Nils Thomasson (hereafter NTh, following Roggen) was a Lutheran Vicar of the district of Toten in Norway from 1637 until his death in 1662. Among his surviving works is a wedding poem entitled Cestus sapphicus (hereafter CS, also following Roggen) published in 1661. This poem, which offers advice to the young couple on household management and marital harmony, is written in sapphic metre and is composed of 31 stanzas. It is accompanied by a lengthy commentary also written by NTh which explains and expands on the ideas brought up in the poem. Included in the work is also a dedication to Prince Christian, written by NTh, another to King Frederick as well as one to NTh, both written by Truls Nilsson, a former teacher of NTh at the Oslo/Christiana School. There are also two essays, one on the title of the poem, the other on the principles and rules of rebuses as laid out and observed by NTh. It is these rebuses which make the poem such a remarkable piece of literature. One or more syllables in a word are represented by a picture, which both NTh and R refer to by the Latin figura. For instance, thalamus in the first stanza is shown by the letters “thala” followed by the picture of a mouse, mus which represents the final syllable. These figures were etched on copper plates by one Didrik Muus, who eventually became the Vicar of Stord near Bergen.

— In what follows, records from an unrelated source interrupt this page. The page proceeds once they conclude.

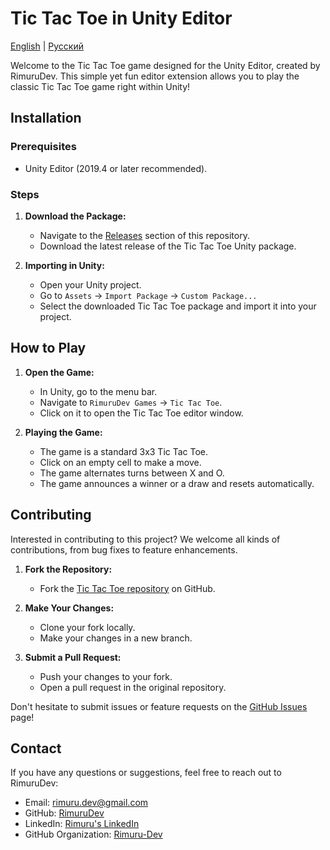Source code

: ﻿# Tic Tac Toe in Unity Editor

[English](README.md) | [Русский](README_RU.md)

Welcome to the Tic Tac Toe game designed for the Unity Editor, created by RimuruDev. This simple yet fun editor extension allows you to play the classic Tic Tac Toe game right within Unity!

## Installation

### Prerequisites
- Unity Editor (2019.4 or later recommended).

### Steps
1. **Download the Package:**
   - Navigate to the [Releases](https://github.com/RimuruDev/Unity-TicTacToeEditorWindow/releases) section of this repository.
   - Download the latest release of the Tic Tac Toe Unity package.

2. **Importing in Unity:**
   - Open your Unity project.
   - Go to `Assets` -> `Import Package` -> `Custom Package...`
   - Select the downloaded Tic Tac Toe package and import it into your project.

## How to Play

1. **Open the Game:**
   - In Unity, go to the menu bar.
   - Navigate to `RimuruDev Games` -> `Tic Tac Toe`.
   - Click on it to open the Tic Tac Toe editor window.

2. **Playing the Game:**
   - The game is a standard 3x3 Tic Tac Toe.
   - Click on an empty cell to make a move.
   - The game alternates turns between X and O.
   - The game announces a winner or a draw and resets automatically.

## Contributing

Interested in contributing to this project? We welcome all kinds of contributions, from bug fixes to feature enhancements.

1. **Fork the Repository:**
   - Fork the [Tic Tac Toe repository](https://github.com/RimuruDev/Unity-TicTacToeEditorWindow) on GitHub.

2. **Make Your Changes:**
   - Clone your fork locally.
   - Make your changes in a new branch.

3. **Submit a Pull Request:**
   - Push your changes to your fork.
   - Open a pull request in the original repository.

Don't hesitate to submit issues or feature requests on the [GitHub Issues](https://github.com/RimuruDev/Unity-TicTacToeEditorWindow/issues) page!

## Contact

If you have any questions or suggestions, feel free to reach out to RimuruDev:
- Email: rimuru.dev@gmail.com
- GitHub: [RimuruDev](https://github.com/RimuruDev)
- LinkedIn: [Rimuru's LinkedIn](https://www.linkedin.com/in/rimuru/)
- GitHub Organization: [Rimuru-Dev](https://github.com/Rimuru-Dev)
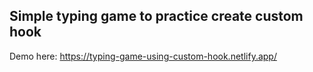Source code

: 
## Simple typing game to practice create custom hook

Demo here: https://typing-game-using-custom-hook.netlify.app/

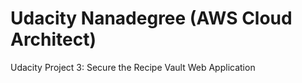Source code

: # Udacity Nanadegree (AWS Cloud Architect)
Udacity Project 3:  Secure the Recipe Vault Web Application

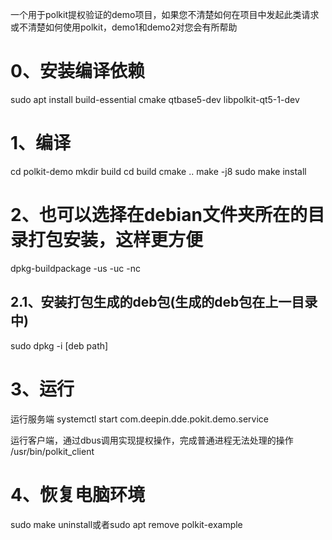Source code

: 一个用于polkit提权验证的demo项目，如果您不清楚如何在项目中发起此类请求或不清楚如何使用polkit，demo1和demo2对您会有所帮助



# 0、安装编译依赖
sudo apt install build-essential cmake qtbase5-dev libpolkit-qt5-1-dev

# 1、编译
cd polkit-demo
mkdir build
cd build
cmake ..
make -j8
sudo make install

# 2、也可以选择在debian文件夹所在的目录打包安装，这样更方便
dpkg-buildpackage -us -uc -nc

## 2.1、安装打包生成的deb包(生成的deb包在上一目录中)
sudo dpkg -i [deb path]

# 3、运行
运行服务端
systemctl start com.deepin.dde.pokit.demo.service

运行客户端，通过dbus调用实现提权操作，完成普通进程无法处理的操作
/usr/bin/polkit_client

# 4、恢复电脑环境
sudo make uninstall或者sudo apt remove polkit-example

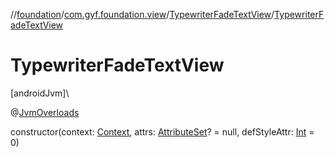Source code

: //[foundation](../../../index.md)/[com.gyf.foundation.view](../index.md)/[TypewriterFadeTextView](index.md)/[TypewriterFadeTextView](-typewriter-fade-text-view.md)

# TypewriterFadeTextView

[androidJvm]\

@[JvmOverloads](https://kotlinlang.org/api/core/kotlin-stdlib/kotlin.jvm/-jvm-overloads/index.html)

constructor(context: [Context](https://developer.android.com/reference/kotlin/android/content/Context.html), attrs: [AttributeSet](https://developer.android.com/reference/kotlin/android/util/AttributeSet.html)? = null, defStyleAttr: [Int](https://kotlinlang.org/api/core/kotlin-stdlib/kotlin/-int/index.html) = 0)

The dedications are politically significant. At this time Norway was politically under Denmark’s control, and in 1660 there was a major shift in the Danish monarchy. Prior to this, the king had been chosen by a council, but in 1660 an absolute, hereditary monarchy was instituted. There was an homage ceremony held in Christiania, Norway on August 5, 1661, where the new Danish monarchy was officially ratified. NTh attended and was one of 86 clergy who signed the act introducing absolutism. It is in this historical context that NTh dedicated CS to Prince Christian and Truls Nilsson wrote a dedicatory poem to King Frederick.

In the first of his two essays, NTh explains why he chose CS as the title for his poem, saying that he wanted to name his poem after its best part, which he considers to be the rebuses. The second essay details the rules of rebuses, which include such strictures as not being allowed to use the same figura more than once and not being able to use a figura to represent itself. For instance, a picture of a mouse cannot be used in place of the word “mouse”.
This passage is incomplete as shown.